It is the Republicans’ response to what they say is an egregious abuse of the earmarking process and an unacceptable rule change. They have objected to an announcement by Democrats that earmarks will be added in House and Senate conference instead of allowing each request to be vetted in committee or on the House floor.  

Democrats said there has been no rule change and that the alteration in the timing of earmarks has more to do with a lack of time than anything else.

“There have been 30,000 requests for projects,” a spokeswoman for Appropriations Committee Chairman David Obey (D-Wis.) said, adding that with the debate over the Iraq war and new ethics requirements, staff simply has been backed up.

Republicans have accused Democrats of making the earmark process secret, calling the money reserved for earmarks in appropriations bills a “slush fund” and plan to use aggressive floor tactics this week to highlight what they perceive as a fundamental rule change.

They will seek to disrupt the process with a series of procedures including offering amendments to each bill to spotlight different earmarks they deem wasteful in last year’s funding bill and  “making the reading clerk read each bill and amendment in its entirety” according to GOP aides.

Tactics could also include filing a discharge petition that would require Democrats to vote again on the Republican earmark reform legislation that was adopted in the 109th Congress.
          
In their weekly leadership colloquy Thursday afternoon, Republican leaders spoke out against the move to push appropriations bills through committee without earmarks and then add them during conference.

“I hope we can work together to find a better solution than to put all of these earmarks in at the last possible minute so they can’t possibly be looked at to any extent,” Minority Whip Roy Blunt (R-Mo.) said. “You…would expect the highly volatile topic of earmarks to be handled in a conference that the members possibly barely have time to look at and the media has even less time to look at it.
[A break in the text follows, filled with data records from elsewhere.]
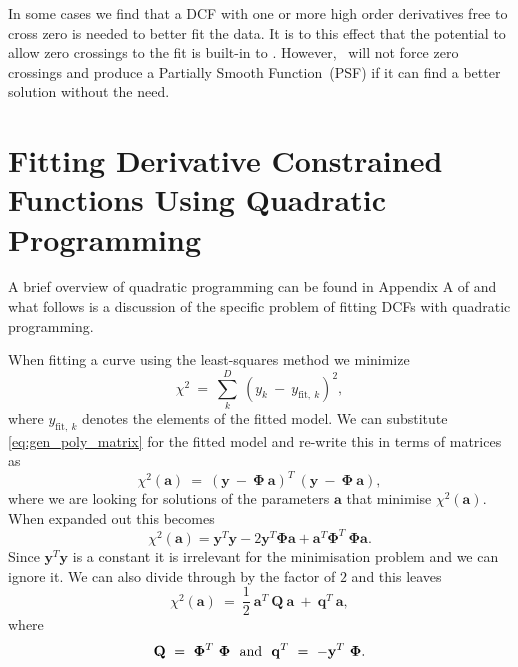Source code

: In some cases we find that a DCF with one or more high order derivatives free to cross zero is needed to better fit the data. It is to this effect that the potential to allow zero crossings to the fit is built-in to \maxsmooth. However, \maxsmooth~will not force zero crossings and produce a Partially Smooth Function~(PSF) if it can find a better solution without the need.

\section{Fitting Derivative Constrained Functions Using Quadratic Programming}
\label{sec:qp}

A brief overview of quadratic programming can be found in Appendix A of \cite{Bevins_maxsmooth_2021} and what follows is a discussion of the specific problem of fitting DCFs with quadratic programming.

When fitting a curve using the least-squares method we minimize
\begin{equation}
    \chi^2~=~\sum_k^D~(y_{k}~-~y_{\mathrm{fit,}~k})^2,
\end{equation}
where $y_{\mathrm{fit},~k}$ denotes the elements of the fitted model. We can substitute \cref{eq:gen_poly_matrix} for the fitted model and re-write this in terms of matrices as
\begin{equation}
    \chi^2(\mathbf{a})~=~(\mathbf{y}~-~\mathbf{\Phi}~\mathbf{a})^T~(\mathbf{y}~-~\mathbf{\Phi}~\mathbf{a}),
\end{equation}
where we are looking for solutions of the parameters $\mathbf{a}$ that minimise $\chi^2(\mathbf{a})$. When expanded out this becomes
\begin{equation}
    \chi^2(\mathbf{a}) = \mathbf{y}^T\mathbf{y} - 2 \mathbf{y}^T \mathbf{\Phi} \mathbf{a} + \mathbf{a}^T \mathbf{\Phi}^T~\mathbf{\Phi} \mathbf{a}.
\end{equation}
Since $\mathbf{y}^T\mathbf{y}$ is a constant it is irrelevant for the minimisation problem and we can ignore it. We can also divide through by the factor of $2$ and this leaves
\begin{equation}
    \chi^2(\mathbf{a})~=~\frac{1}{2}~\mathbf{a}^T~\mathbf{Q}~\mathbf{a}~+~\mathbf{q}^T~\mathbf{a},
    \label{eq:chi}
\end{equation}
where
\begin{equation}
    \mathbf{Q}~=~ \mathbf{\Phi}^T~\mathbf{\Phi}~~\textnormal{and}~~ \mathbf{q}^T~=~-\mathbf{y}^T~\mathbf{\Phi}.
\end{equation}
It is a huge problem, and I hope we can continue to talk about it.”

Majority Leader Steny Hoyer (D-Md.) responded that the process had to be changed slightly in order to get the appropriations bills through Congress in a timely fashion. Hoyer also said he would be open to hearing the minority’s concerns.

Minority Leader John Boehner (R-Ohio) remained unconvinced.

“By withholding all earmarks until the last second Democrats are hiding wasteful spending from the American people,” Boehner said in a statement on Thursday.  “ This is a sham and a brazen attempt to protect pork-barrel spending….This makes a mockery of the Democrats’ pledge to make the appropriations process more open and transparent, and Republicans will fight at every opportunity to force the majority to restore the reforms we enacted last year.”
        
Rep. Jerry Lewis (R-Calif.) the ranking member of the Appropriation Committee echoed Boehner’s concerns and criticized the Democrats, saying the bills created an unspecified “pot of money” during a recent committee mark up.

“This bill provides $4.3 billion for unspecified projects,” Lewis said.  “What that really means is that the bill before us recommends a $4.3 billion pot of money with zero direction from Congress on how the Corps [of Engineers] should allocate this money.”

Obey responded to Lewis and elaborated on the problem of sifting through the thousands of earmark requests in a timely manner.

“It is my responsibility to try to correct that problem in a way which protects the Congress, in a way which protects this Committee, in a way which protects this Institution, and in a way which protects taxpayers’ money in the process,” Obey said. “Now we have had a reform of the process, under the rubric of transparency.  And under that proposal, when earmarks are presented to the congress, sponsorship of those earmarks must be listed.  I guarantee you, they will be or there will be no earmarks. “        

“I have to sign off on every committee report, I have to sign off and declare to the House whether or not every earmark is described accurately in that report,” Obey added. “And I cannot do that until the staff has run through every single one of these projects.”